All this, Fortune says, is a boon to the RV sector, particularly Thor, the nation’s largest RV manufacturer, which was created by New York City-based entrepreneurs Wade Thompson and Peter Orthwein in 1980 with the acquisition of Ohio-based Airstream Inc.
“Since then they’ve acquired ten more RV manufacturers, cobbling together an empire of established brands and imbuing it with an aggressive, cost-conscious corporate culture,” Fortune writes. “Today, Thor is the market share leader in towables, and last year’s purchase of manufacturer Damon helped push it into the No. 3 position in motorhomes, competing head-to-head with industry stalwarts Winnebago and Fleetwood.”

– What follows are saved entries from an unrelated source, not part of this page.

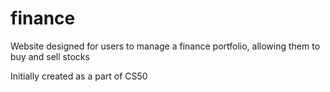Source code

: # finance
Website designed for users to manage a finance portfolio, allowing them to buy and sell stocks

Initially created as a part of CS50
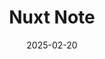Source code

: ---
title: "Nuxt Note"
description: "A fullstack note app build with Nuxt."
date: "2025-02-20"
demoURL: "nuxt-note.vercel.app/welcome"
repoURL: "https://github.com/13ruceYu/nuxt-note"
logo: https://github.com/13ruceYu/nuxt-note/blob/main/public/logo.png?raw=true
---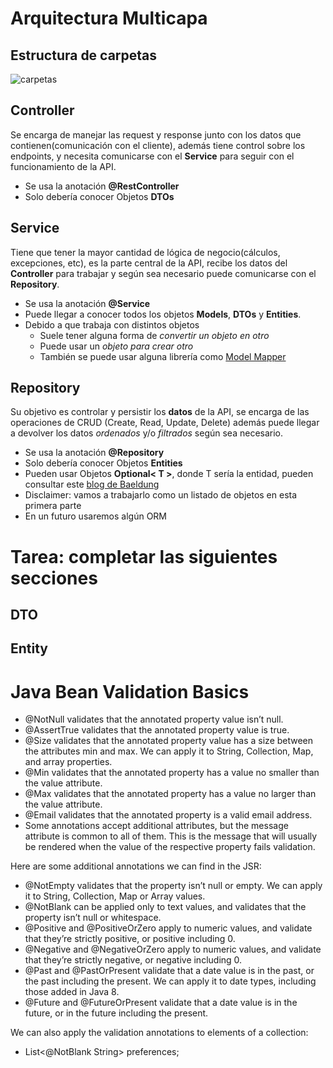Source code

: # Arquitectura Multicapa

## Estructura de carpetas
![carpetas](/docs/estructura_carpetas.png "Estructura de carpetas")

## Controller

Se encarga de manejar las request y response junto con los datos que contienen(comunicación con el cliente), 
además tiene control sobre los endpoints, y necesita comunicarse con el **Service** 
para seguir con el funcionamiento de la API.

* Se usa la anotación **@RestController**
* Solo debería conocer Objetos **DTOs**

## Service

Tiene que tener la mayor cantidad de lógica de negocio(cálculos, excepciones, etc), es la parte central de la API, 
recibe los datos del **Controller** para trabajar y según sea necesario puede comunicarse con el **Repository**.

* Se usa la anotación **@Service**
* Puede llegar a conocer todos los objetos **Models**, **DTOs** y **Entities**.
* Debido a que trabaja con distintos objetos
  - Suele tener alguna forma de *convertir un objeto en otro* 
  - Puede usar un *objeto para crear otro*
  - También se puede usar alguna librería como [Model Mapper](http://modelmapper.org/getting-started/)

## Repository

Su objetivo es controlar y persistir los **datos** de la API, se encarga de las operaciones de CRUD 
(Create, Read, Update, Delete) además puede llegar a devolver los datos *ordenados* y/o *filtrados* 
según sea necesario.

* Se usa la anotación **@Repository**
* Solo debería conocer Objetos **Entities**
* Pueden usar Objetos **Optional< T >**, donde T sería la entidad, pueden consultar este [blog de Baeldung](https://www.baeldung.com/java-optional)
* Disclaimer: vamos a trabajarlo como un listado de objetos en esta primera parte
* En un futuro usaremos algún ORM

# Tarea: completar las siguientes secciones

## DTO

## Entity

# Java Bean Validation Basics

* @NotNull validates that the annotated property value isn’t null.
* @AssertTrue validates that the annotated property value is true.
* @Size validates that the annotated property value has a size between the attributes min and max. We can apply it to String, Collection, Map, and array properties.
* @Min validates that the annotated property has a value no smaller than the value attribute.
* @Max validates that the annotated property has a value no larger than the value attribute.
* @Email validates that the annotated property is a valid email address.
* Some annotations accept additional attributes, but the message attribute is common to all of them. This is the message that will usually be rendered when the value of the respective property fails validation.

Here are some additional annotations we can find in the JSR:

* @NotEmpty validates that the property isn’t null or empty. We can apply it to String, Collection, Map or Array values.
* @NotBlank can be applied only to text values, and validates that the property isn’t null or whitespace.
* @Positive and @PositiveOrZero apply to numeric values, and validate that they’re strictly positive, or positive including 0.
* @Negative and @NegativeOrZero apply to numeric values, and validate that they’re strictly negative, or negative including 0.
* @Past and @PastOrPresent validate that a date value is in the past, or the past including the present. We can apply it to date types, including those added in Java 8.
* @Future and @FutureOrPresent validate that a date value is in the future, or in the future including the present.

We can also apply the validation annotations to elements of a collection:

* List<@NotBlank String> preferences;
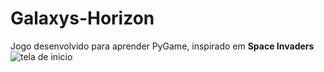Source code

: # Galaxys-Horizon
 Jogo desenvolvido para aprender PyGame, inspirado em **Space Invaders**![tela de inicio](https://user-images.githubusercontent.com/81751544/113494899-41e51d80-94c3-11eb-98de-4ed9378d1bac.png)
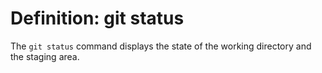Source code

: # Definition: git status

The `git status` command displays the state of the working directory and the staging area. 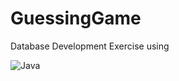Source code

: # GuessingGame
Database Development Exercise using 

![Java](https://img.shields.io/badge/Code-Java-red)
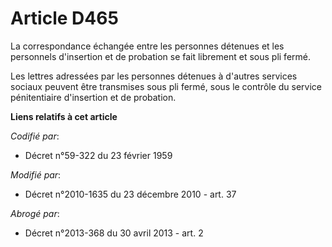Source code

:# Article D465

La correspondance échangée entre les personnes détenues et les personnels d'insertion et de probation se fait librement et
sous pli fermé.

Les lettres adressées par les personnes détenues à d'autres services sociaux peuvent être transmises sous pli fermé, sous le
contrôle du service pénitentiaire d'insertion et de probation.

**Liens relatifs à cet article**

_Codifié par_:

  - Décret n°59-322 du 23 février 1959

_Modifié par_:

  - Décret n°2010-1635 du 23 décembre 2010 - art. 37

_Abrogé par_:

  - Décret n°2013-368 du 30 avril 2013 - art. 2
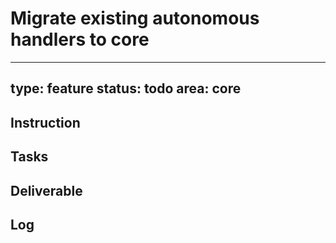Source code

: # Migrate existing autonomous handlers to core

---
type: feature
status: todo
area: core
---


## Instruction

## Tasks

## Deliverable

## Log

Thor’s financial discipline and size have given the company a big advantage over most of its competitors, according to Fortune. “Building RVs is a low-margin, capital-intensive business in which raw materials represent as much as 60% of total costs,” the magazine states. “By centralizing purchasing across all subsidiaries, Thor has cut materials costs significantly, allowing its portfolio of brands to win sales on price while at the same time delivering operating margins of 7.4%, versus an industry average of about 5%.”
Gas prices, Fortune adds, are not likely to have much of an effect on Thor, which has made no secret of its plans to get bigger. “With no debt, more than $100 million in cash, an impressive track record, and the boomers behind them,” Fortune concludes, “Thompson, Orthwein, and crew are positioned for a long, successful ride.”